Data to process:

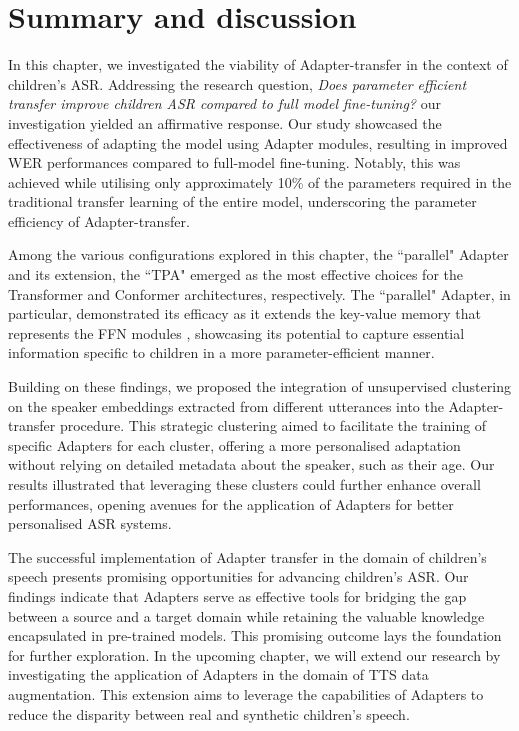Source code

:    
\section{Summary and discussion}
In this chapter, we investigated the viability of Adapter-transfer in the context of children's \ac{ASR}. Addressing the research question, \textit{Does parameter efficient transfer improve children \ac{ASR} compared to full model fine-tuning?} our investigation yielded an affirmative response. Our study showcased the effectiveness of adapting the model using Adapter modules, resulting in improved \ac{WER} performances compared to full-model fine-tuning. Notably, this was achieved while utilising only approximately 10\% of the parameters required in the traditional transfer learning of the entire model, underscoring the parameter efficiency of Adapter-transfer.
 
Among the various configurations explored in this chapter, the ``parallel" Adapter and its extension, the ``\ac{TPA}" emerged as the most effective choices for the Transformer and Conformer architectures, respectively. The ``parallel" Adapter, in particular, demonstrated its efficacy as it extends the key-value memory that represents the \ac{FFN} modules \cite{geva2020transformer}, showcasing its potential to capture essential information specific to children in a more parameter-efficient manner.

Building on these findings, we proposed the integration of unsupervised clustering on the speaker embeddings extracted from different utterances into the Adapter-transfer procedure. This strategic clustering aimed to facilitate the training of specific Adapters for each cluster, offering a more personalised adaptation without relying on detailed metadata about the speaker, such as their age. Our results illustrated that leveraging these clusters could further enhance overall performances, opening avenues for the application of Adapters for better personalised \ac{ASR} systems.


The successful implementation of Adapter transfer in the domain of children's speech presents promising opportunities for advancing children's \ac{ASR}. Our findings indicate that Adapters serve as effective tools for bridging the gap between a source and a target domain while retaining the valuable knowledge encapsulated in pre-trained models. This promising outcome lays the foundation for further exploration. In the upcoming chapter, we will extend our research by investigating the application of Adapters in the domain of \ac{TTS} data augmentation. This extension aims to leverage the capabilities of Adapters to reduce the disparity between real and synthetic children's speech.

* * *

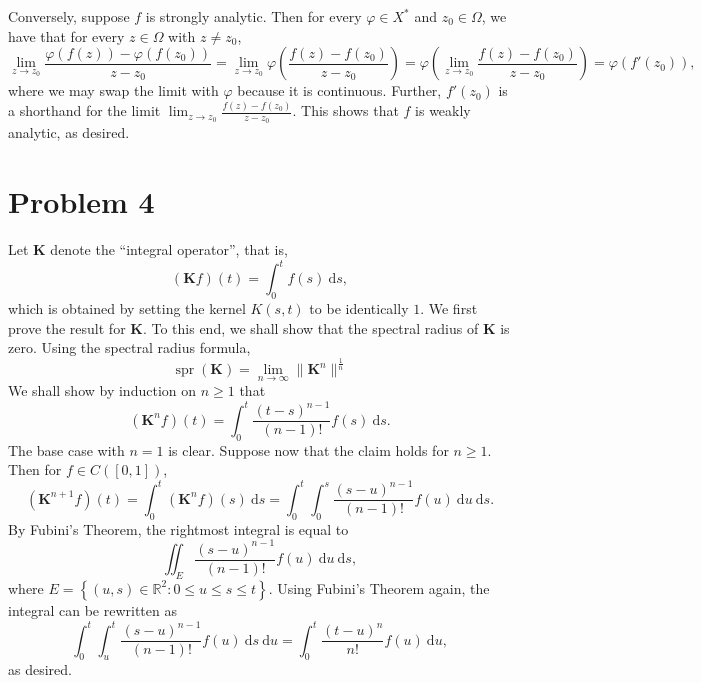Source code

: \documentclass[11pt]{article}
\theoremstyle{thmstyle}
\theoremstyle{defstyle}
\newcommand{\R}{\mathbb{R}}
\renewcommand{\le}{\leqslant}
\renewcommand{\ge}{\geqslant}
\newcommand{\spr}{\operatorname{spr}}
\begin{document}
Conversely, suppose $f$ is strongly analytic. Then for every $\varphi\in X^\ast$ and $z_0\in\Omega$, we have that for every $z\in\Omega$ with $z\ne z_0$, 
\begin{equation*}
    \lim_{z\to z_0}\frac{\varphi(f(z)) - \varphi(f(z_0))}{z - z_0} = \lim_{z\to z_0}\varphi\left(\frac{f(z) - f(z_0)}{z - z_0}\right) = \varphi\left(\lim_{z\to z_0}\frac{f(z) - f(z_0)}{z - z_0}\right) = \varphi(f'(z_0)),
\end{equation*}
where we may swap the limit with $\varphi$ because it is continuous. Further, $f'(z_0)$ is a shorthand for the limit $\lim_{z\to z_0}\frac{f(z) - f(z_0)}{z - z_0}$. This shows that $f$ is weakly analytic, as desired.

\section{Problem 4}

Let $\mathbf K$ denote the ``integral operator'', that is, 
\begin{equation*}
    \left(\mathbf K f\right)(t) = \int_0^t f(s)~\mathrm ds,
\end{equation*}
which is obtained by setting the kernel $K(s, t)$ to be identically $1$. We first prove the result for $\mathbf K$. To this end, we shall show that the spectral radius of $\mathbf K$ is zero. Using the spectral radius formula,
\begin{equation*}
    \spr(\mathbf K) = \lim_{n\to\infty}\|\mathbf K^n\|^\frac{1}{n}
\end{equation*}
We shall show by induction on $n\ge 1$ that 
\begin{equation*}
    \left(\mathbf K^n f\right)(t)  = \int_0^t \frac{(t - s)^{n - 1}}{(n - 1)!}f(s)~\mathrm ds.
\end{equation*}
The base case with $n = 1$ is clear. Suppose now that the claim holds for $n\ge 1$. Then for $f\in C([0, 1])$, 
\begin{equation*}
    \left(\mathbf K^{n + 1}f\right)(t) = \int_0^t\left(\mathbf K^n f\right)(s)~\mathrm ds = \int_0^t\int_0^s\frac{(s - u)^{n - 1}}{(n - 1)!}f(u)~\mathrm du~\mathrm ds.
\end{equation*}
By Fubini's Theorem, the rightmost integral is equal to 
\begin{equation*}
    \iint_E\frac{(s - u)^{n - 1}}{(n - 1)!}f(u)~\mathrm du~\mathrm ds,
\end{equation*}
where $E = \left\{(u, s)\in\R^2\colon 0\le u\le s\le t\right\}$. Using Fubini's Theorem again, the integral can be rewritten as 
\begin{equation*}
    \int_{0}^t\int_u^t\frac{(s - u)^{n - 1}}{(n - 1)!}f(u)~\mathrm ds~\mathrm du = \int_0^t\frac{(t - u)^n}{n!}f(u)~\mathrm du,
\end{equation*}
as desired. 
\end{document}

Work item:
Every line containing the string "renewcommand" in the entries should be counted; give the resulting number and nothing else.

Exercise solution:
2